On Mon, 4 Jun 2007, Ray Lee wrote:

> On 6/4/07, Jesse Barnes <jbarnes@...tuousgeek.org> wrote:
>> On Sunday, June 3, 2007 2:15:06 Matt Keenan wrote:
>> > Justin Piszcz wrote:
>> > > On Sat, 2 Jun 2007, Andi Kleen wrote:
>> > >>> I feel, having a silent/transparent workaround is not a good idea.
>> > >>> With that
>> > >>
>> > >> If enough RAM is chopped off users will notice. They tend to complain
>> > >> when they miss RAM.  I don't like panic very much because for many
>> > >> users it will be a show stopper (even when they are not blessed
>> > >> with "quiet" boots like some distributions do)
>> > >>
>> > >> The message in dmesg could be also emphasized a bit with a little
>> > >> ASCII art (but no <blink> tag in there)
>> > >>
>> > >> The problem I'm more worried about is if the system will be really
>> > >> stable --- could it be that the memory controller is still
>> > >> misconfigured and cause other stability issues? (we've had such
>> > >> cases in the past).

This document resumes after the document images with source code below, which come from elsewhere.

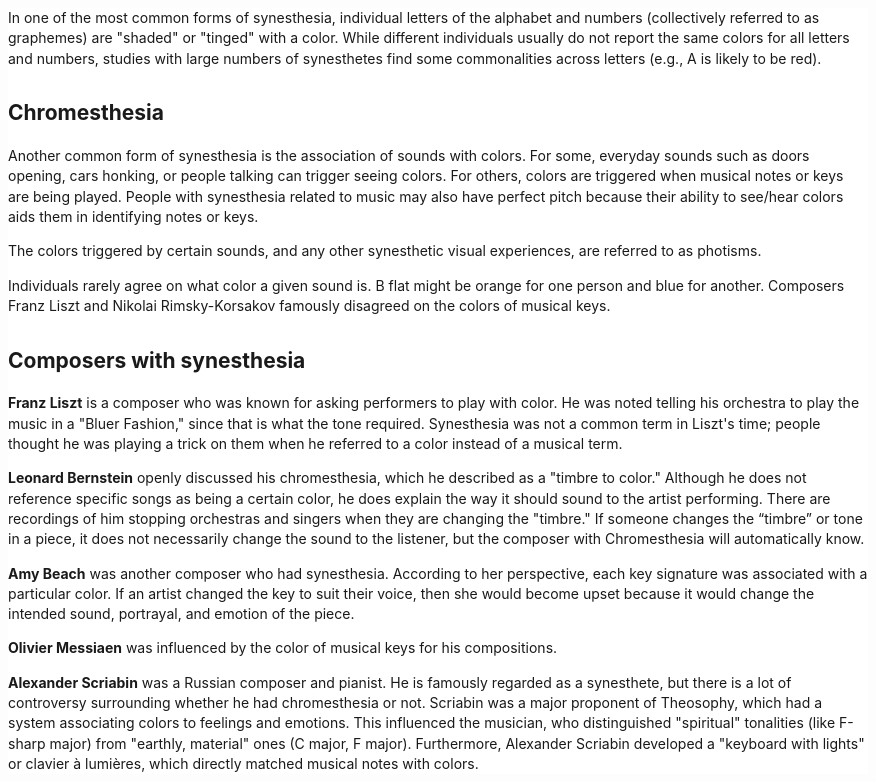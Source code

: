 In one of the most common forms of synesthesia, individual letters of the alphabet and numbers (collectively referred to as graphemes) are "shaded" or "tinged" with a color. While different individuals usually do not report the same colors for all letters and numbers, studies with large numbers of synesthetes find some commonalities across letters (e.g., A is likely to be red).

## Chromesthesia

Another common form of synesthesia is the association of sounds with colors. For some, everyday sounds such as doors opening, cars honking, or people talking can trigger seeing colors. For others, colors are triggered when musical notes or keys are being played. People with synesthesia related to music may also have perfect pitch because their ability to see/hear colors aids them in identifying notes or keys.

The colors triggered by certain sounds, and any other synesthetic visual experiences, are referred to as photisms.

Individuals rarely agree on what color a given sound is. B flat might be orange for one person and blue for another. Composers Franz Liszt and Nikolai Rimsky-Korsakov famously disagreed on the colors of musical keys. 

## Composers with synesthesia

**Franz Liszt** is a composer who was known for asking performers to play with color. He was noted telling his orchestra to play the music in a "Bluer Fashion," since that is what the tone required. Synesthesia was not a common term in Liszt's time; people thought he was playing a trick on them when he referred to a color instead of a musical term.

**Leonard Bernstein** openly discussed his chromesthesia, which he described as a "timbre to color." Although he does not reference specific songs as being a certain color, he does explain the way it should sound to the artist performing. There are recordings of him stopping orchestras and singers when they are changing the "timbre." If someone changes the “timbre” or tone in a piece, it does not necessarily change the sound to the listener, but the composer with Chromesthesia will automatically know.

**Amy Beach** was another composer who had synesthesia. According to her perspective, each key signature was associated with a particular color. If an artist changed the key to suit their voice, then she would become upset because it would change the intended sound, portrayal, and emotion of the piece.

**Olivier Messiaen** was influenced by the color of musical keys for his compositions.

**Alexander Scriabin** was a Russian composer and pianist. He is famously regarded as a synesthete, but there is a lot of controversy surrounding whether he had chromesthesia or not. Scriabin was a major proponent of Theosophy, which had a system associating colors to feelings and emotions. This influenced the musician, who distinguished "spiritual" tonalities (like F-sharp major) from "earthly, material" ones (C major, F major). Furthermore, Alexander Scriabin developed a "keyboard with lights" or clavier à lumières, which directly matched musical notes with colors.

Also I'm not sure we can handle the case of
>> > >> the MTRR wrong not at the end of memory but at the hole sanely.
>> > >>
>> > >> -Andi
>> > >
>> > > So far I have been booting with mem=8832M and have run stress/loaded
>> > > the memory subsystem pretty good; what other tests should I run?
>> > >
>> > > It'd be nice if we could pose some sort of solution/warning for the
>> > > future so other people do not have to experience the same problems.
>> > >
>> > > What are the next steps?
>> >
>> > Wouldn't it be possible for the e820/MTRR set up code detect the problem
>> > and suggest a mem=xxxx that would fix the problem (while also
>> > complaining that the BIOS is broken)?
>> 
>> Yes, that should be fairly easy, though as Andi points out, if there are 
>> holes
>> in the MTRR setup, things get a little trickier (I had an earlier patch to
>> deal with this, but ended up with too many early boot issues).
>> 
>> Maybe what Venki suggested would be best:  just detect the condition and
>> panic, with a string telling the user to use mem=xxx (we can figure that 
>> out)
>> and/or upgrade their BIOS.
>
> Ick. Systems that used to boot fine would then panic on a kernel
> upgrade. That's rather rude for a condition that's merely an
> optimization (using all memory), rather than one of correctness. A
> panic seems entirely inappropriate.
>
> Ray
>

While I am unsure of the 'best' solution, if they boot and it does not 
panic but takes 10 minutes to boot, people are going to seriously wonder 
what is going on?

Justin.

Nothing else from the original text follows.